- _Problem to solve_: Please reproduce the data below exactly, from the first line through the line containing "## id: 01K6FCP8HZ2JKQQ4GYBC84XETM", and leave every later line out.

- _Records to use_:
((
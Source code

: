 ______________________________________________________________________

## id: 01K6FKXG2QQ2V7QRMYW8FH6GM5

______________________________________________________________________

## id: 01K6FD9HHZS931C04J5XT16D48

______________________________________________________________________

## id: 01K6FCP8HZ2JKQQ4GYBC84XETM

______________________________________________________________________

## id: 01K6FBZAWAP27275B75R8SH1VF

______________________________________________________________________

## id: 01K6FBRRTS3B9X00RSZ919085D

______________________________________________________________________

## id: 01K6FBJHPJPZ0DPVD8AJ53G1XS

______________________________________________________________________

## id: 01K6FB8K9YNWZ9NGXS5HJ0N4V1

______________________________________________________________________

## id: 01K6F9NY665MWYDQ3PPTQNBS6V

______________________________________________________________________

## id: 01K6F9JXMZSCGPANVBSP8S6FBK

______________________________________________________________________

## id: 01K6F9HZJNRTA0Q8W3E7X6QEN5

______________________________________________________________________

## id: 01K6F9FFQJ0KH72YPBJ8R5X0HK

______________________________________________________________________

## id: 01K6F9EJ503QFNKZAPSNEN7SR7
))
- _Task result_:
Source code

: ______________________________________________________________________

## id: 01K6FKXG2QQ2V7QRMYW8FH6GM5

______________________________________________________________________

## id: 01K6FD9HHZS931C04J5XT16D48

______________________________________________________________________

## id: 01K6FCP8HZ2JKQQ4GYBC84XETM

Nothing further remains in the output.